TASK BRIEF: Begin at the line below that has "Modeling behavioral and" and stop after the line that has "Wu, C., \& Liu, Y. (2008).". Please restate only those lines, word for word.

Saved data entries
*****

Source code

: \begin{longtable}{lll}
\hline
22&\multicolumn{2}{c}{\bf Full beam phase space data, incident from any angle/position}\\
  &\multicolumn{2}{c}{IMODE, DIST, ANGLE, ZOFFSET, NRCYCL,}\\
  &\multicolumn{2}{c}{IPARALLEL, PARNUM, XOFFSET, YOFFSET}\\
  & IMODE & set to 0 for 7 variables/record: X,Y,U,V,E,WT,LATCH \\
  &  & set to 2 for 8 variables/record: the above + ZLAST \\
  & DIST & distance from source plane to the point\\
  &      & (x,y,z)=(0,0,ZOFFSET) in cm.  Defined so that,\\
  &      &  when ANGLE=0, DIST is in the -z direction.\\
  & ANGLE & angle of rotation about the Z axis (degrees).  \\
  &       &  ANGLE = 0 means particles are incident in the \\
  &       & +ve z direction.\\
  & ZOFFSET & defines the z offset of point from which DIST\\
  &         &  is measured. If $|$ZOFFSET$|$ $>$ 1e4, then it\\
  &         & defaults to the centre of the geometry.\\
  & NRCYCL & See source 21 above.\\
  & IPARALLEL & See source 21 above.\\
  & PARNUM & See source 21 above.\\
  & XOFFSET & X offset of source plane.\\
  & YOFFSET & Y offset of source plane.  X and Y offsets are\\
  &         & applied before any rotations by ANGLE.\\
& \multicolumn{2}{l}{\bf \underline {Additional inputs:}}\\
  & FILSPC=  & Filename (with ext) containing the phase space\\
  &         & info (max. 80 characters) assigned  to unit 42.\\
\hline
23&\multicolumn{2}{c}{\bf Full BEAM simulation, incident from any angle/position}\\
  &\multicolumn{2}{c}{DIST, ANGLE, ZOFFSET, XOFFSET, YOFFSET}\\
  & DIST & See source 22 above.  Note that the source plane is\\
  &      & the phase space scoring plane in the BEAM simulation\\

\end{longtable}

*****

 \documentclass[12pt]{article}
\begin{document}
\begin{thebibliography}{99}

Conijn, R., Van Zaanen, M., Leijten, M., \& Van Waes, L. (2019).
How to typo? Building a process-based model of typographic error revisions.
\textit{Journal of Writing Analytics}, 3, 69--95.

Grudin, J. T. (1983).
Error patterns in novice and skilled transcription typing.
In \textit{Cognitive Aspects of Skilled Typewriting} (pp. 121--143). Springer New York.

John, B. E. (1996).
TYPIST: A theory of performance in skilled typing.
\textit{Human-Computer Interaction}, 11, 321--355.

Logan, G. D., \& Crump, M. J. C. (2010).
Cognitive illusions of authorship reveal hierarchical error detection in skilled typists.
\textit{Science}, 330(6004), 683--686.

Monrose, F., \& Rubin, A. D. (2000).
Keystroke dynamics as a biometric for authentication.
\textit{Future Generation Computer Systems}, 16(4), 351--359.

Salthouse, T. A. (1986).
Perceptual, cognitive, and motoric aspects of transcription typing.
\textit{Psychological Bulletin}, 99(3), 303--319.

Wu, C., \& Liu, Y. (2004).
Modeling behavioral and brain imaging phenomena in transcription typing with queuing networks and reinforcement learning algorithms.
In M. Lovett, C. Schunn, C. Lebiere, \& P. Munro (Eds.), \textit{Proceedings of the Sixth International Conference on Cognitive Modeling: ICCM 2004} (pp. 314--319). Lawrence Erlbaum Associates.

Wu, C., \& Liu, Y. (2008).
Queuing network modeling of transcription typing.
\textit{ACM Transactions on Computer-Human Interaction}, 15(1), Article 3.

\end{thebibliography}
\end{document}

*****

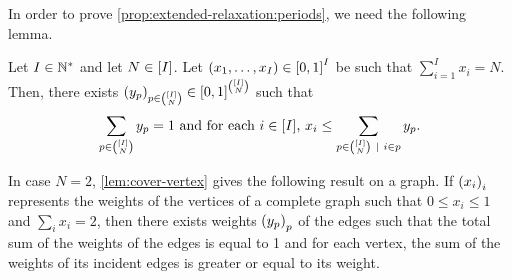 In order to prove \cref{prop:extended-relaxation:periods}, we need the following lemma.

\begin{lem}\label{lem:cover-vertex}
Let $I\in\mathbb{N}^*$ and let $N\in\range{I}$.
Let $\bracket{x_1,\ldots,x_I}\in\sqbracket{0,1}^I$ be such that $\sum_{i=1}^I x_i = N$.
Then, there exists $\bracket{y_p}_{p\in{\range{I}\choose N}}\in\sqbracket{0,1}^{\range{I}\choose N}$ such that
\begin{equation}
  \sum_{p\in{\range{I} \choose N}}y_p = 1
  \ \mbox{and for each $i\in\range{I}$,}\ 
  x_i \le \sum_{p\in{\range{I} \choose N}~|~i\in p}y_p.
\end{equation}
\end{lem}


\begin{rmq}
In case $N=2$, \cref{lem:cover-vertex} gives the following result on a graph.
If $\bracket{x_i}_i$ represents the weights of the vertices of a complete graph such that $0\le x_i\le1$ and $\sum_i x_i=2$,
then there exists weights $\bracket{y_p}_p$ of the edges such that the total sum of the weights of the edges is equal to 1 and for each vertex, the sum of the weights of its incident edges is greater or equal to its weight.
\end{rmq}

*****

RESULT OF THE TASK:
Modeling behavioral and brain imaging phenomena in transcription typing with queuing networks and reinforcement learning algorithms.
In M. Lovett, C. Schunn, C. Lebiere, \& P. Munro (Eds.), \textit{Proceedings of the Sixth International Conference on Cognitive Modeling: ICCM 2004} (pp. 314--319). Lawrence Erlbaum Associates.

Wu, C., \& Liu, Y. (2008).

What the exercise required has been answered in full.